WHAT THE TASK REQUIRES:
Filter the material, keeping only lines with the word "Theoretical".

ENTRIES SUPPLIED:

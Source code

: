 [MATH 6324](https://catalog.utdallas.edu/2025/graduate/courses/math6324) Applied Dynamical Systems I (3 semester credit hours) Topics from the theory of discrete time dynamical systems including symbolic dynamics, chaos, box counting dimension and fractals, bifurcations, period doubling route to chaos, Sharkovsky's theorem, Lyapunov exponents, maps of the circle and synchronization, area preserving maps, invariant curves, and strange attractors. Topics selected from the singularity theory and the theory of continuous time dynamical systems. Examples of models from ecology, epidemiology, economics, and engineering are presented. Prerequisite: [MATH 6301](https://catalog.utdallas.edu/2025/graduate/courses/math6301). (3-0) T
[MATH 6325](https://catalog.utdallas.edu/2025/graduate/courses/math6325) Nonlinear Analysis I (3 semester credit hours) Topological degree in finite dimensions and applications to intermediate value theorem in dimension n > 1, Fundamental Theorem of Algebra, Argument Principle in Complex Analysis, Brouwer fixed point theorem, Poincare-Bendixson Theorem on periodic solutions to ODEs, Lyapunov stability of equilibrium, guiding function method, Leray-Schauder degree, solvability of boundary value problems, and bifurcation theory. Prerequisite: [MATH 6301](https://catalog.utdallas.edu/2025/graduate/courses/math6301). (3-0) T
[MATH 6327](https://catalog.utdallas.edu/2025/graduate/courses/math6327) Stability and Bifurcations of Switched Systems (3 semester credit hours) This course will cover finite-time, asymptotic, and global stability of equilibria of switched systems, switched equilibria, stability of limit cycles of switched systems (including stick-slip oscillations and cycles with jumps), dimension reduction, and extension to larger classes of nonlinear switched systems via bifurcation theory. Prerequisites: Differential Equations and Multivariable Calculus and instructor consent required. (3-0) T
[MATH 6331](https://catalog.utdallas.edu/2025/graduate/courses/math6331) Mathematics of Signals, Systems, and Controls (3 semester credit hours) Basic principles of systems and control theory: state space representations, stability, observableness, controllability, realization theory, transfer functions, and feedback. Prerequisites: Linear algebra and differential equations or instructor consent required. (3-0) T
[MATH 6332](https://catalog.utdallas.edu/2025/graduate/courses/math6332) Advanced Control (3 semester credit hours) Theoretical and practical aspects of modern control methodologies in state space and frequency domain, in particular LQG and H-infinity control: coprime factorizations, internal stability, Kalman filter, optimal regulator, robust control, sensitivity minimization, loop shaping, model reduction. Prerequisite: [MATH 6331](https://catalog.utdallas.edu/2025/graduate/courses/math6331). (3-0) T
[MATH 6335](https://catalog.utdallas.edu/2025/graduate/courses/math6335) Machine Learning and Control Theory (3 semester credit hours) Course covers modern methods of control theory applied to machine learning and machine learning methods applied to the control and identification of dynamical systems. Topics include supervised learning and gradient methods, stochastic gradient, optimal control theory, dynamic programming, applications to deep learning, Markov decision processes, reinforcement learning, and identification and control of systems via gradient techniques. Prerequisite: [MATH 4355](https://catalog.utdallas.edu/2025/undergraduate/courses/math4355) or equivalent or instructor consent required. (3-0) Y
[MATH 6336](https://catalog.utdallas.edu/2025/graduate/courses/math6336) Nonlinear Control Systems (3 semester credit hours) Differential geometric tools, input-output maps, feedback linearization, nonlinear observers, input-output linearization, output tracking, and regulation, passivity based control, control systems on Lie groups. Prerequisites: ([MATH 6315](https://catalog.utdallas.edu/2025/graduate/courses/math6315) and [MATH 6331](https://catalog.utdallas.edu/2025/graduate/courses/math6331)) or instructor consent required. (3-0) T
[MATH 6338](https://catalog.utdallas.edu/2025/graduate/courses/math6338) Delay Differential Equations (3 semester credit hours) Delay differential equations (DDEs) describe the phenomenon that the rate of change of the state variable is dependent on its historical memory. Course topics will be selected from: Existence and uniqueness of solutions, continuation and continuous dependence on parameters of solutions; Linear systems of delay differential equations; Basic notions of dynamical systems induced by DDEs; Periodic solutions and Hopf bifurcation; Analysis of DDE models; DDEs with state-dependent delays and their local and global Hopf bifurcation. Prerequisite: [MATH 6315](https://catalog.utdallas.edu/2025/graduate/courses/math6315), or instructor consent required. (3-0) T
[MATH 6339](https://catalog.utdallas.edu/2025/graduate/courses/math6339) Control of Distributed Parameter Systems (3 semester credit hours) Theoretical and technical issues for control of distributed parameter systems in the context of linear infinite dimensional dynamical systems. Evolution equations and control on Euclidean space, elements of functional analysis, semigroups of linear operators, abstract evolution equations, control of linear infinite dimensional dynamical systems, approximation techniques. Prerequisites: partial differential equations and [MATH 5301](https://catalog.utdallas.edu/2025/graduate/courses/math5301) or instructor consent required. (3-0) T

RESULT OF THE TASK:
[MATH 6332](https://catalog.utdallas.edu/2025/graduate/courses/math6332) Advanced Control (3 semester credit hours) Theoretical and practical aspects of modern control methodologies in state space and frequency domain, in particular LQG and H-infinity control: coprime factorizations, internal stability, Kalman filter, optimal regulator, robust control, sensitivity minimization, loop shaping, model reduction. Prerequisite: [MATH 6331](https://catalog.utdallas.edu/2025/graduate/courses/math6331). (3-0) T
[MATH 6339](https://catalog.utdallas.edu/2025/graduate/courses/math6339) Control of Distributed Parameter Systems (3 semester credit hours) Theoretical and technical issues for control of distributed parameter systems in the context of linear infinite dimensional dynamical systems. Evolution equations and control on Euclidean space, elements of functional analysis, semigroups of linear operators, abstract evolution equations, control of linear infinite dimensional dynamical systems, approximation techniques. Prerequisites: partial differential equations and [MATH 5301](https://catalog.utdallas.edu/2025/graduate/courses/math5301) or instructor consent required. (3-0) T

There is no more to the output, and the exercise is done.